Izo, no to... smacznego placka na wiosnę
Magdo, a moje nie kwitną jeszcze. Pochodziłem sobie dziś po ogródkach działkowych czekając na juniora, i większość wiciokrzewów już kwitnie. Za to moj nie ma mszyc, wszystkie siedzą na pobliskim jaśminowcu i rożach. Zatrzęsienie w tym roku. Zamierzyłem się, zeby popryskac szarym mydłem, ale już nawet tego nie można dostać. Jest tylko jakiś "Biały jeleń" sprzedawany jako szare mydło. Tylko, że... sodowy, a nie potasowy.
O tempora...
Ewo, przyjdzie pogoda, przyjdzie... Jeszcze będziemy narzekać na suszę
Izo, ostatnia nadzieja, ze winorośl nada jej klimat. Jeden się ostał, więc może nawet w tym roku ją zasłoni. A Arkadia czeka na wsadzenie, teraz zbytnio bym ja pokiereszował przy wykańczaniu.

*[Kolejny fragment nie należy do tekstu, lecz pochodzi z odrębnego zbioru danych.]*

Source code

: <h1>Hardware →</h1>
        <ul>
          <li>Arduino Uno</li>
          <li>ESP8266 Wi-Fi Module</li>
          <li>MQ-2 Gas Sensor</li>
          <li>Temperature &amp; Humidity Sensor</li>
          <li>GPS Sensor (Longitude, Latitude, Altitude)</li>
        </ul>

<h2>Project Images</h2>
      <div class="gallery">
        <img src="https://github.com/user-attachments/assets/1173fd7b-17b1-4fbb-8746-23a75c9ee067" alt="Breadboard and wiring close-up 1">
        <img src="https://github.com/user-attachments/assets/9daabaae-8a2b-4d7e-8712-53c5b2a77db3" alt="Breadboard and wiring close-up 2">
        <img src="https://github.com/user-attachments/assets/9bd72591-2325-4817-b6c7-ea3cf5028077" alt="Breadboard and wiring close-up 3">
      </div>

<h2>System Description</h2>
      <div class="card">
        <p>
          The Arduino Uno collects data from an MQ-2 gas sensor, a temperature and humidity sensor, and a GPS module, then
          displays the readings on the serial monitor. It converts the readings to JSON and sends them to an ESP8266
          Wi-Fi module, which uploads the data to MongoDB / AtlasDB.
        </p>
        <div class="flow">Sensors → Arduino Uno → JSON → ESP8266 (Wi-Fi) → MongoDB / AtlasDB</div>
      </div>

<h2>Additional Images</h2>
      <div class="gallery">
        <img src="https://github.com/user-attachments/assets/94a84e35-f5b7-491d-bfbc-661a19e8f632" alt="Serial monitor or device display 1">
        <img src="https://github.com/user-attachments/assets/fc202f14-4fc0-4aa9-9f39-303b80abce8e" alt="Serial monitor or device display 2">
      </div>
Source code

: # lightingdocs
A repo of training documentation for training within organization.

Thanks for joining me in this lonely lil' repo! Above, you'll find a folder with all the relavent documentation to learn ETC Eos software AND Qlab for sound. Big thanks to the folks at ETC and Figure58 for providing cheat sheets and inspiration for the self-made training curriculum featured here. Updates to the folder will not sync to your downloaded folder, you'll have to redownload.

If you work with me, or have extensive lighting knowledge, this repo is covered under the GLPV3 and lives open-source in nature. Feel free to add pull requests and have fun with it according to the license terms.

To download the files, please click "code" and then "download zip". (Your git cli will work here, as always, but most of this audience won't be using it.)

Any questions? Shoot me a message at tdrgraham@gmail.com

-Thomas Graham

I ciągle biję się z myślami, czy zakładać rynny, czy robić ryflowaną drewnianą podłogę...
Aga, dziś dotarła kolejna porcja drewna, więc jutro znów mały kroczek do przodu. Szkoda tylko, że w BC sklepy pozamykają, to byłby świetny dzień, żeby kupić pokrycie dachowe. Bo u mnie większość sklepów czynna w normalne dni od 8 do 16

. Dla bezrobotnych je otwierają, czy co? Co to za idiotyzm mieć sklepy otwarte jedynie w godzinach, kiedy większość ludzi jest w pracy?